Preview · 3 of 8 tactics
"The most important financial decision you'll make is not what you invest in. It's who you choose to be when you're 24, 25, 26. Everything compounds from there."
Scott Galloway is a professor at NYU Stern, a serial entrepreneur who built and sold multiple companies including L2 for $155M, a bestselling author, and one of the most direct voices on what's actually broken about how young people think about money. He lost everything twice. He built it back twice. He sat down with Sam and Shaan to give the real version — not the inspirational poster.
Sexy Industries Have Bad Economics
Scott's first brutal truth: the more glamorous the industry, the worse the economics for everyone except the very top. Film, fashion, media, sports, restaurants. Everyone wants in. The supply of ambition floods the market. Returns get crushed. 'I spent my 20s trying to be interesting. I should have spent them trying to be valuable in a field where 90% of people stay employed.' Less attractive industries produce more reliable wealth because the competition is lower and the work actually gets done.
THE PLAY
Before committing to an industry, map the realistic outcome for a solid performer after ten years. Not the top 1%. The median. If the median is unacceptable to you, reconsider. The best wealth-building move is finding a field with strong demand, manageable competition, and stable employment. Then become one of the best in it.

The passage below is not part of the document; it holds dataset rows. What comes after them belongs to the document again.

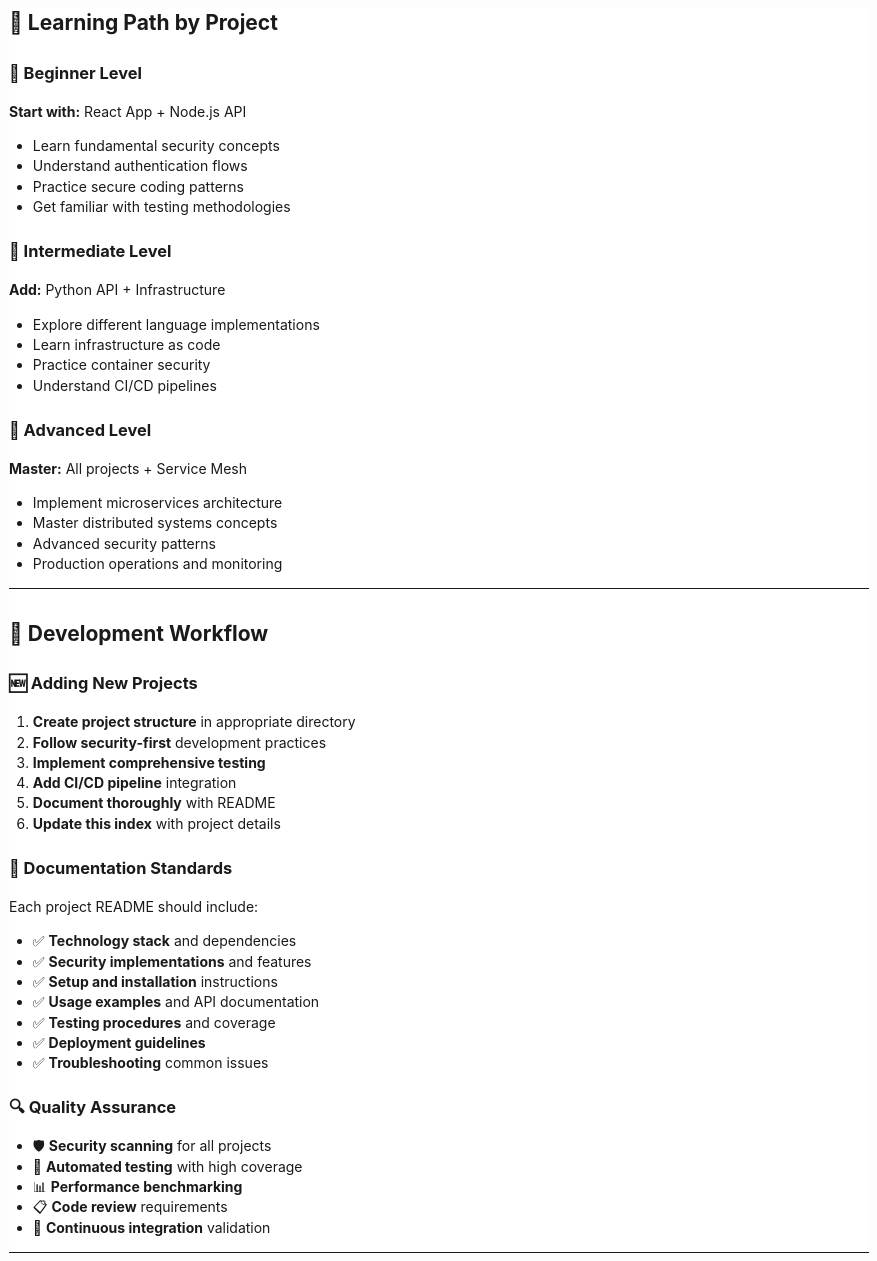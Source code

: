 
## 🎯 **Learning Path by Project**

### **👶 Beginner Level**
**Start with:** React App + Node.js API
- Learn fundamental security concepts
- Understand authentication flows
- Practice secure coding patterns
- Get familiar with testing methodologies

### **🧠 Intermediate Level**  
**Add:** Python API + Infrastructure
- Explore different language implementations
- Learn infrastructure as code
- Practice container security
- Understand CI/CD pipelines

### **🚀 Advanced Level**
**Master:** All projects + Service Mesh
- Implement microservices architecture
- Master distributed systems concepts
- Advanced security patterns
- Production operations and monitoring

---

## 🔄 **Development Workflow**

### **🆕 Adding New Projects**
1. **Create project structure** in appropriate directory
2. **Follow security-first** development practices
3. **Implement comprehensive testing**
4. **Add CI/CD pipeline** integration
5. **Document thoroughly** with README
6. **Update this index** with project details

### **📝 Documentation Standards**
Each project README should include:
- ✅ **Technology stack** and dependencies
- ✅ **Security implementations** and features
- ✅ **Setup and installation** instructions
- ✅ **Usage examples** and API documentation
- ✅ **Testing procedures** and coverage
- ✅ **Deployment guidelines**
- ✅ **Troubleshooting** common issues

### **🔍 Quality Assurance**
- 🛡️ **Security scanning** for all projects
- 🧪 **Automated testing** with high coverage
- 📊 **Performance benchmarking**
- 📋 **Code review** requirements
- 🔄 **Continuous integration** validation

---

Wealth = Focus + Stoicism × Time × Diversification
This is Scott's formula. Focus means doing one thing extremely well — not following your passion but finding what you're objectively excellent at and going deep. Stoicism means spending less than you make and not letting lifestyle inflation eat your margin. Time is the multiplier everyone ignores. Diversification is the protection you add once you actually have something to protect. 'Most people fail the stoicism test. They make more money and immediately spend more money. The gap between income and spend is always zero. That's the real problem.'
THE PLAY
Audit your last 12 months. What did you earn, what did you spend, and what was the delta? That delta is your actual wealth-building capacity. If it's zero or negative, wealth-building is impossible regardless of income. Set a fixed savings rate — Scott recommends 20% as a floor — before you spend anything else. Automate it so it's not a decision every month.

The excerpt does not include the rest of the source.